23. The final number for the survey, which covers more than 420
companies and is weighted more toward smaller businesses, is due
tomorrow.
The
employment gauge in yesterday’s survey was below 50 for a third
month and at the lowest level since January, while HSBC’s
preliminary reading showed the sixth straight contraction.
The
deterioration in labor conditions “could push Beijing to step up
policy easing or stimulus in supporting growth,” said Lu Ting,
chief China economist at Bank of America Corp. in Hong Kong. “In
this year of leadership transition, employment and social stability
should be of top concern to politicians,” he said.
China’s
gross domestic product expanded 7.6 percent in the second quarter
from a year earlier, the slowest pace in three years. Estimates for
growth this quarter ranged from 7.4 percent to 8.3 percent in a
Bloomberg News survey last month.
Stabilizing
Growth
The
difficulties in stabilizing growth are “relatively large,” the
official Xinhua News Agency cited Wen as saying during an inspection
tour to Guangdong province on Aug. 24 and 25. Wen called for extra
measures to promote exports to meet the economic expansion target,
according to Xinhua. The premier in March set a 7.5 percent growth
goal for this year.
In
a report late yesterday, Xinhua cited Wen as saying the country needs
to resolutely curb speculative property investment and that controls
on the real-estate industry are still in a “critical period,”
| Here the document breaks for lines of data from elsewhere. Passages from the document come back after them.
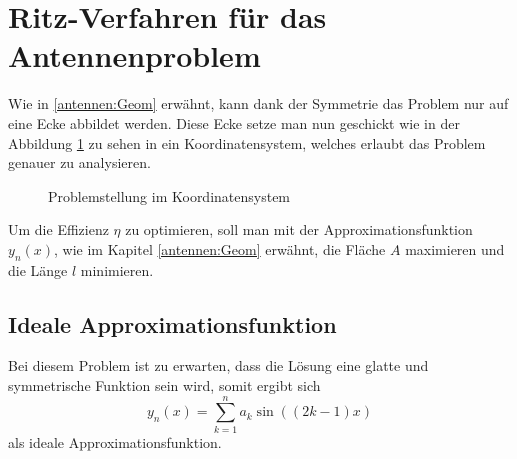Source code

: %
%
% 
%
%

\usetikzlibrary{pgfplots.fillbetween}

\section{Ritz-Verfahren für das Antennenproblem\label{antennen:ritzAnw}}

Wie in \ref{antennen:Geom} erwähnt, kann dank der Symmetrie das Problem nur auf eine Ecke abbildet werden. 
Diese Ecke setze man nun geschickt wie in der Abbildung \ref{antennen:koordSysBsp} zu sehen 
in ein Koordinatensystem, welches erlaubt das Problem genauer zu analysieren.
\begin{figure}
	\centering
	\caption{Problemstellung im Koordinatensystem}
	\label{antennen:koordSysBsp}
\end{figure}

Um die Effizienz $\eta$ zu optimieren, soll man mit der Approximationsfunktion
$y_n(x)$, wie im Kapitel \ref{antennen:Geom} erwähnt, die Fläche $A$ 
maximieren und die Länge $l$ minimieren.

\subsection{Ideale Approximationsfunktion\label{antennen:unsereApproxFunkt}}

Bei diesem Problem ist zu erwarten, dass die Lösung eine glatte und symmetrische
Funktion sein wird, somit ergibt sich
\begin{equation}
	y_n(x)
	= 
	\sum_{k=1}^n a_k\sin((2k-1)x)
	\label{antennen:unserRitz}
\end{equation}
als ideale Approximationsfunktion.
indicating loosening policies won’t include easing home-purchase
limits.
Zhang
Zhiwei, Hong Kong-based chief China economist at Nomura Holdings Inc.
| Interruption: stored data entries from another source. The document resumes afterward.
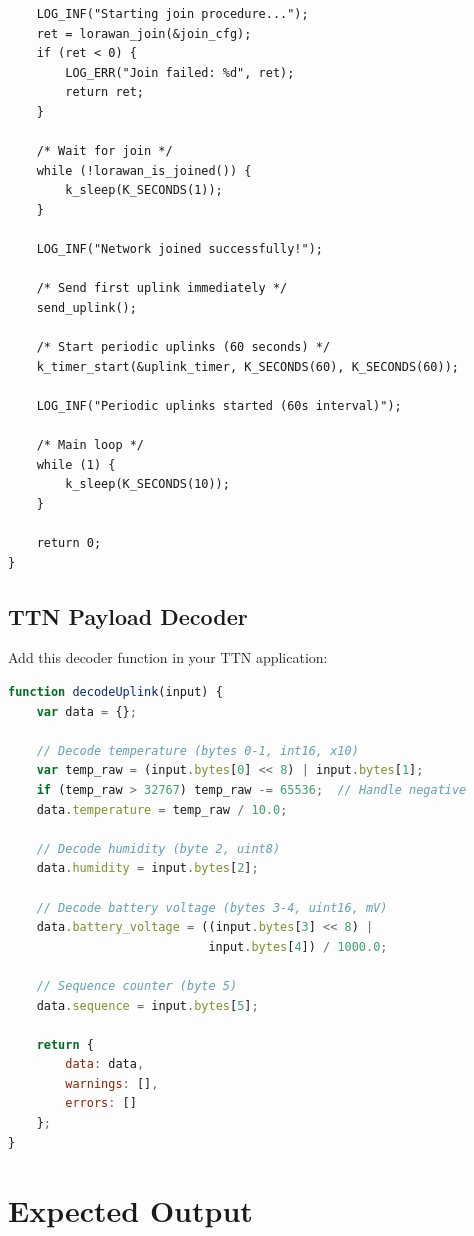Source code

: \documentclass[11pt,a4paper]{article}
\begin{document}
\begin{solutionbox}
\begin{lstlisting}
    LOG_INF("Starting join procedure...");
    ret = lorawan_join(&join_cfg);
    if (ret < 0) {
        LOG_ERR("Join failed: %d", ret);
        return ret;
    }

    /* Wait for join */
    while (!lorawan_is_joined()) {
        k_sleep(K_SECONDS(1));
    }

    LOG_INF("Network joined successfully!");

    /* Send first uplink immediately */
    send_uplink();

    /* Start periodic uplinks (60 seconds) */
    k_timer_start(&uplink_timer, K_SECONDS(60), K_SECONDS(60));

    LOG_INF("Periodic uplinks started (60s interval)");

    /* Main loop */
    while (1) {
        k_sleep(K_SECONDS(10));
    }

    return 0;
}
\end{lstlisting}

\subsection{TTN Payload Decoder}

Add this decoder function in your TTN application:

\begin{lstlisting}[language=JavaScript]
function decodeUplink(input) {
    var data = {};

    // Decode temperature (bytes 0-1, int16, x10)
    var temp_raw = (input.bytes[0] << 8) | input.bytes[1];
    if (temp_raw > 32767) temp_raw -= 65536;  // Handle negative
    data.temperature = temp_raw / 10.0;

    // Decode humidity (byte 2, uint8)
    data.humidity = input.bytes[2];

    // Decode battery voltage (bytes 3-4, uint16, mV)
    data.battery_voltage = ((input.bytes[3] << 8) |
                            input.bytes[4]) / 1000.0;

    // Sequence counter (byte 5)
    data.sequence = input.bytes[5];

    return {
        data: data,
        warnings: [],
        errors: []
    };
}
\end{lstlisting}

\end{solutionbox}

\section{Expected Output}
\end{document}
said he expects a cut in banks’ reserve- requirement ratio in early
September, probably before the release of the monthly data that will
start on Sept. 9 with inflation and industrial output. The
government’s concern that property prices will rebound means
interest rates won’t be lowered, he said.
UBS
AG economist Wang Tao estimates industrial output growth eased to 8.9
percent from a year earlier in August, which would be the first
reading below 9 percent since May 2009.
Profits
Decline
Manufacturers’
earnings are falling as the slowing economy curbs demand. Chinese
industrial companies’ profits declined in July by the most this
year, a government report showed Aug. 27.
Sany
Heavy, China’s biggest construction-equipment maker, on Aug. 30
posted a 13 percent decline in first-half profit on slumping demand
for excavators. Eastern China-based Weichai Power Co., the world’s
No. 1 maker of heavy-duty engines, reported a 26 percent drop in
first-half sales and a 46 percent decline in net income.
“The
government doesn’t want to be too aggressive with easing for fear
of reigniting asset bubbles,” said Song Seng Wun, an economist with
CIMB Research Pte. in Singapore. “But with the whole economy losing
steam, they may need to switch from a gradual
acupuncture-treatment-style approach to a western medicine-based
approach of taking a Panadol and hoping for the best.”